The sorption of Ra on Olkiluoto biotite in the context of deep geological disposal of spent nuclear fuel was studied with isotherm batch sorption experiments. Ba was used as an analog for Ra in the experiments and modeling studies. A wide concentration range of Ra/Ba was used in the isotherm studies (2.6 x 10(-9) M to 1 x 10(-3) M) in addition to four different Olkiluoto reference groundwaters with salinity types ranging from fresh to saline. Experimental results show that both in the fresh and saline reference groundwaters, the distribution coefficients of Ra tend to decrease in the higher isotherm concentrations of Ba. With one reference groundwater, the distribution coefficients increased with the concentration of Ba due to significant coprecipitation of Ra. With the fresh reference groundwaters, the distribution coefficients of Ra were consistently approximately one order of magnitude lower than in the saline reference groundwater. A PHREEQC multi-site complexation model coupled with an optimization tool in Python was used to interpret the experimental Ra sorption results.

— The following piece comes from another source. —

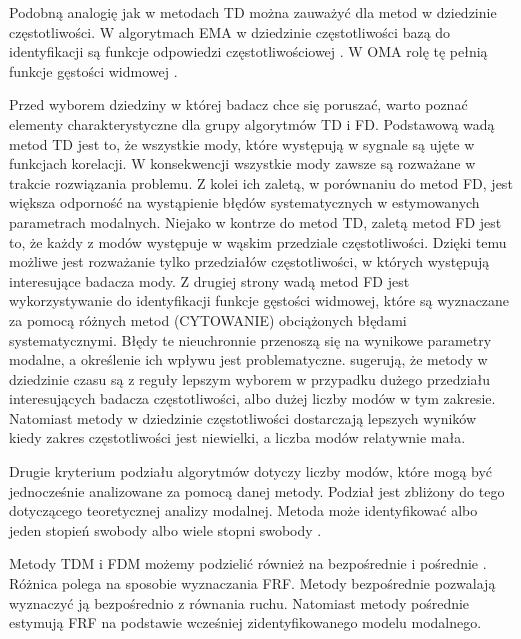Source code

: Podobną analogię jak w metodach TD można zauważyć dla metod w dziedzinie częstotliwości. W algorytmach EMA w dziedzinie częstotliwości bazą do identyfikacji są funkcje odpowiedzi częstotliwościowej . W OMA rolę tę pełnią funkcje gęstości widmowej .

Przed wyborem dziedziny w której badacz chce się poruszać, warto poznać elementy charakterystyczne dla grupy algorytmów TD i FD. Podstawową wadą metod TD jest to, że wszystkie mody, które występują w sygnale są ujęte w funkcjach korelacji. W konsekwencji wszystkie mody zawsze są rozważane w trakcie rozwiązania problemu. Z kolei ich zaletą, w porównaniu do metod FD, jest większa odporność na wystąpienie błędów systematycznych w estymowanych parametrach modalnych. Niejako w kontrze do metod TD, zaletą metod FD jest to, że każdy z modów występuje w wąskim przedziale częstotliwości. Dzięki temu możliwe jest rozważanie tylko przedziałów częstotliwości, w których występują interesujące badacza mody. Z drugiej strony wadą metod FD jest wykorzystywanie do identyfikacji funkcje gęstości widmowej, które są wyznaczane za pomocą różnych metod (CYTOWANIE) obciążonych błędami systematycznymi. Błędy te nieuchronnie przenoszą się na wynikowe parametry modalne, a określenie ich wpływu jest problematyczne. \cite{Maia1997} sugerują, że metody w dziedzinie czasu są z reguły lepszym wyborem w przypadku dużego przedziału interesujących badacza częstotliwości, albo dużej liczby modów w tym zakresie. Natomiast metody w dziedzinie częstotliwości dostarczają lepszych wyników kiedy zakres częstotliwości jest niewielki, a liczba modów relatywnie mała. 

Drugie kryterium podziału algorytmów dotyczy liczby modów, które mogą być jednocześnie analizowane za pomocą danej metody. Podział jest zbliżony do tego dotyczącego teoretycznej analizy modalnej. Metoda może identyfikować albo jeden stopień swobody  albo wiele stopni swobody .

Metody TDM i FDM możemy podzielić również na bezpośrednie  i pośrednie . Różnica polega na sposobie wyznaczania FRF. Metody bezpośrednie pozwalają wyznaczyć ją bezpośrednio z równania ruchu. Natomiast metody pośrednie estymują FRF na podstawie wcześniej zidentyfikowanego modelu modalnego.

Molecular modeling with CASTEP code implemented into Materials Studio was used to update the PHREEQC model with more realistic biotite sorption site density data. It was observed that while the multi-site model predicts the sorption of Ra well in lower isotherm concentrations, auxiliary reactions of Ra disrupt the model in high Ba isotherm concentrations. The experimental and modeled distribution coefficient data of Ra on biotite can be used in the safety case calculations of the deep geological disposal of spent nuclear fuel in Finland and Sweden.